Nos vêtements affectent la façon dont nous nous sentons. La mode a la capacité d’élever (ou d’abaisser) notre moral, d’augmenter (ou d’anéantir) notre estime de soi. Ceux-ci, à leur tour, peuvent changer nos vies – pour le meilleur ou pour le pire. C'est important. Chaque mois, les rédacteurs de Vogue choisissent le hargneux et le négligé comme nouvel idéal. Ne serait-ce pas le message le plus responsable ? L’objectif le plus souhaitable ?
* La charmante et talentueuse Jean Patchett modélise une robe de la créatrice du milieu du siècle Fira Benenson. Et que savez-vous? Il se trouve que nous avons l'un des modèles de Benenson disponible ici chez Better Dresses Vintage.
commentaires
Oh my goodness! I thought I was the only one who felt this way about Vogue.
Every couple of years, I find myself buying one, just to look at the pictures, especially if they have a bit about historic art or fashion (like Nov 2006, with Kirsten Dunst on the cover). I’ve already learned the hard way you CAN’T read the articles without getting pissed off at the elitist snobbery (even if the article is not about clothing). I dislike the sad and starved models in contorted positions wearing weird clothes.
I do, however, like the ads. And some of the spreads aren’t too terrible. I analyze the ugly, pick out the beautiful parts and do my best to translate into something real and beautiful.
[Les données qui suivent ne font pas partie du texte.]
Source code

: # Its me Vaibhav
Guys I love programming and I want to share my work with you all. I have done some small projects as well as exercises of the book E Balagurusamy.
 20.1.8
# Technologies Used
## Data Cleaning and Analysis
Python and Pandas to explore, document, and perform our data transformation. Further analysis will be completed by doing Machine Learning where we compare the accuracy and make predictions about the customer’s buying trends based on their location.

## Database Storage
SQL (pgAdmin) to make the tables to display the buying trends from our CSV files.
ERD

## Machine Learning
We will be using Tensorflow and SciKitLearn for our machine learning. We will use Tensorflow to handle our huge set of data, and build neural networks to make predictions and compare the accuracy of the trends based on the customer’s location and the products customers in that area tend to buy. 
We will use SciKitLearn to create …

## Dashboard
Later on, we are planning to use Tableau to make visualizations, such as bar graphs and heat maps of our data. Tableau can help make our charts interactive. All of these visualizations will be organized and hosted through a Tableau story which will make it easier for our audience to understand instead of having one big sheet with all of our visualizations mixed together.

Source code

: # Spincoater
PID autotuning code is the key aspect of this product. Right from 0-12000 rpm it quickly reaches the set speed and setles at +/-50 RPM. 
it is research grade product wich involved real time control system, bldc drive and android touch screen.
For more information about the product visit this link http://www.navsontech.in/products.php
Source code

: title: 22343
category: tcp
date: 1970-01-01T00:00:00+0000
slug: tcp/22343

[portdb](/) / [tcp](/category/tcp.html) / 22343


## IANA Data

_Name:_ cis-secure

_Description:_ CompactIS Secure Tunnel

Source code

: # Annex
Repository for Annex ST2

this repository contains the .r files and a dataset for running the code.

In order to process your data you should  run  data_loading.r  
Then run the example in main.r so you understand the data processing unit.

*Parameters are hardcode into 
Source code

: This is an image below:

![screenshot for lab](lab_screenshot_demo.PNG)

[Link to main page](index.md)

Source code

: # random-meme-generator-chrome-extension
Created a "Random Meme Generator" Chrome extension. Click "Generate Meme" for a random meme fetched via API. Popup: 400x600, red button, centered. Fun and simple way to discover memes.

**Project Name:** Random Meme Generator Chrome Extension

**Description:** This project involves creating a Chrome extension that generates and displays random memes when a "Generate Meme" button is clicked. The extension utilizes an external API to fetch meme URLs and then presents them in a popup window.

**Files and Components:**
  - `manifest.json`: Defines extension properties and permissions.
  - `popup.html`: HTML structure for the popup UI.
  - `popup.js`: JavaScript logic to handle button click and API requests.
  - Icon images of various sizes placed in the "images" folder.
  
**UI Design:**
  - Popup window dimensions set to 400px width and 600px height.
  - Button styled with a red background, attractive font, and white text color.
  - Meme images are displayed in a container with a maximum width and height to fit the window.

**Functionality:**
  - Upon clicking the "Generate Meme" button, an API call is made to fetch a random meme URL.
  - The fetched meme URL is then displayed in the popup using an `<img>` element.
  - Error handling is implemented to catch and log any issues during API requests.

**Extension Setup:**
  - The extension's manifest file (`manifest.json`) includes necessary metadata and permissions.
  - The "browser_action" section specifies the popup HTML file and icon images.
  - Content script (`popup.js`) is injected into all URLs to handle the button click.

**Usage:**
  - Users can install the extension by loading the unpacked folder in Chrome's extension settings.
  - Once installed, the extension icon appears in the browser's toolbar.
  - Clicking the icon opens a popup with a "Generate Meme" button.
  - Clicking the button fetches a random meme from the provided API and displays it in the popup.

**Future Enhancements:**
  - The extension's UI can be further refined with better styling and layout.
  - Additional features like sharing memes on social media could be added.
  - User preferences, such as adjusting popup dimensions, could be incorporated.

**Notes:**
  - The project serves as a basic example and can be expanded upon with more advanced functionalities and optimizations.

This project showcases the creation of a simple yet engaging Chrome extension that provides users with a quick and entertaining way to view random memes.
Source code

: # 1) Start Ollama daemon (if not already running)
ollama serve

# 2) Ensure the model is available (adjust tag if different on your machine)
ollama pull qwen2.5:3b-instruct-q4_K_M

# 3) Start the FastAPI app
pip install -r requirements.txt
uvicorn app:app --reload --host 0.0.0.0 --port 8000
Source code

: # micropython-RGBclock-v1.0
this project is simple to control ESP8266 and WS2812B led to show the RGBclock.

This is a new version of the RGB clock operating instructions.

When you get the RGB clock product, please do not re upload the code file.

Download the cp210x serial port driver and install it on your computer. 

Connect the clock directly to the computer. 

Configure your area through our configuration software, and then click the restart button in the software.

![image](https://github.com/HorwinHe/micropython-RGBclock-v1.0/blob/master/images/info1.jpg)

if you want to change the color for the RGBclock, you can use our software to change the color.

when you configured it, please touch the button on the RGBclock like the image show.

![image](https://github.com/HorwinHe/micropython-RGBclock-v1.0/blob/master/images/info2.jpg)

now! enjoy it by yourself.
Like, lately, I’ve been feeling into floppy hats and floral dresses a la the 70s, or short ones with boots like was popular in my early teen years in the 90s. One flip through the new Vogue tells me that’s whats coming into fashion (once I edit out the silliness).
I admit it. I loooove Vogue. I’ve devoured every scrumptious morsel of it since my teen years.
I found The December Issue a delectable little bonbon for this fashion obsessed girl. The time frame is interesting since it’s from back in 2007 - where Vogue’s editorial content and layouts continued to swell in response to the increasingly bloated number of advertising pages - rather than the reverse situation Vogue found itself in after the recession.
Nuclear Wintour came off slightly less dismissive than I anticipated - and I seriously wanted to slap some of the fearful yes women who surround her, changing their opinion with every perceived twitch in Nuclear’s face. But the real super hero of the film (and Vogue) is Grace Coddington. Although I had to resist the urge to lunge at the screen to apply a deep conditioner and flat iron to that hair, I was transfixed by her and her relationship with Nuclear. She seriously needs her own reality show. I’d have to go out and buy a TV if that were to happen.